## Aim of the exercise
Your answer must be an exact copy of the records below.

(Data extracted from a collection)
============================================================

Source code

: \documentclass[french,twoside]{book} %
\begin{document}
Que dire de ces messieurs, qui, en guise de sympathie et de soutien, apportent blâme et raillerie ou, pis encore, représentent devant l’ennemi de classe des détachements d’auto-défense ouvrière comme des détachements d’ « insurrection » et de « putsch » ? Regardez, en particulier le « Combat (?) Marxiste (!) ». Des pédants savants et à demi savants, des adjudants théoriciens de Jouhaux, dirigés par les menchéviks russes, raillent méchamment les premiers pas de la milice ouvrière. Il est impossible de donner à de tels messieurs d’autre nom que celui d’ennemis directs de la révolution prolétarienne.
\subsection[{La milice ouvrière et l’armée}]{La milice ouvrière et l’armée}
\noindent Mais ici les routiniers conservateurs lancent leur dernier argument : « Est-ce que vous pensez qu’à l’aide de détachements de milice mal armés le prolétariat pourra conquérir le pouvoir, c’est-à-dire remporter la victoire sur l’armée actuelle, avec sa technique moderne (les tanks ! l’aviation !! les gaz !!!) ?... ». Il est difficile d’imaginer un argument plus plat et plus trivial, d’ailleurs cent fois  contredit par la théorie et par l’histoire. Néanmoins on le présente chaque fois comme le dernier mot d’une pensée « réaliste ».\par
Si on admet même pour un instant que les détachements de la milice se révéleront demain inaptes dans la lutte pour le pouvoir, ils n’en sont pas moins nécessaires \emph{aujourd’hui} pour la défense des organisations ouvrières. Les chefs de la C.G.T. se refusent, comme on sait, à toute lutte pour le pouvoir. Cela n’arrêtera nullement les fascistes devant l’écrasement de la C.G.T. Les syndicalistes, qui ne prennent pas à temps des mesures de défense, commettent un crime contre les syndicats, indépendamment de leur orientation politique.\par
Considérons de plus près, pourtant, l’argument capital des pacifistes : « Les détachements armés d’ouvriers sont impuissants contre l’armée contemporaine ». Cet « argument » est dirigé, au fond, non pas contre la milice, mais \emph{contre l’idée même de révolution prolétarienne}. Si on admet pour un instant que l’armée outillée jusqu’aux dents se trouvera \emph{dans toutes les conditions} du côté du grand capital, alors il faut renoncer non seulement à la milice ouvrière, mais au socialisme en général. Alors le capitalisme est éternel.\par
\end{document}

============================================================

## Response for this exercise
Source code

: \documentclass[french,twoside]{book} %
\begin{document}
Que dire de ces messieurs, qui, en guise de sympathie et de soutien, apportent blâme et raillerie ou, pis encore, représentent devant l’ennemi de classe des détachements d’auto-défense ouvrière comme des détachements d’ « insurrection » et de « putsch » ? Regardez, en particulier le « Combat (?) Marxiste (!) ». Des pédants savants et à demi savants, des adjudants théoriciens de Jouhaux, dirigés par les menchéviks russes, raillent méchamment les premiers pas de la milice ouvrière. Il est impossible de donner à de tels messieurs d’autre nom que celui d’ennemis directs de la révolution prolétarienne.
\subsection[{La milice ouvrière et l’armée}]{La milice ouvrière et l’armée}
\noindent Mais ici les routiniers conservateurs lancent leur dernier argument : « Est-ce que vous pensez qu’à l’aide de détachements de milice mal armés le prolétariat pourra conquérir le pouvoir, c’est-à-dire remporter la victoire sur l’armée actuelle, avec sa technique moderne (les tanks ! l’aviation !! les gaz !!!) ?... ». Il est difficile d’imaginer un argument plus plat et plus trivial, d’ailleurs cent fois  contredit par la théorie et par l’histoire. Néanmoins on le présente chaque fois comme le dernier mot d’une pensée « réaliste ».\par
Si on admet même pour un instant que les détachements de la milice se révéleront demain inaptes dans la lutte pour le pouvoir, ils n’en sont pas moins nécessaires \emph{aujourd’hui} pour la défense des organisations ouvrières. Les chefs de la C.G.T. se refusent, comme on sait, à toute lutte pour le pouvoir. Cela n’arrêtera nullement les fascistes devant l’écrasement de la C.G.T. Les syndicalistes, qui ne prennent pas à temps des mesures de défense, commettent un crime contre les syndicats, indépendamment de leur orientation politique.\par
Considérons de plus près, pourtant, l’argument capital des pacifistes : « Les détachements armés d’ouvriers sont impuissants contre l’armée contemporaine ». Cet « argument » est dirigé, au fond, non pas contre la milice, mais \emph{contre l’idée même de révolution prolétarienne}. Si on admet pour un instant que l’armée outillée jusqu’aux dents se trouvera \emph{dans toutes les conditions} du côté du grand capital, alors il faut renoncer non seulement à la milice ouvrière, mais au socialisme en général. Alors le capitalisme est éternel.\par
\end{document}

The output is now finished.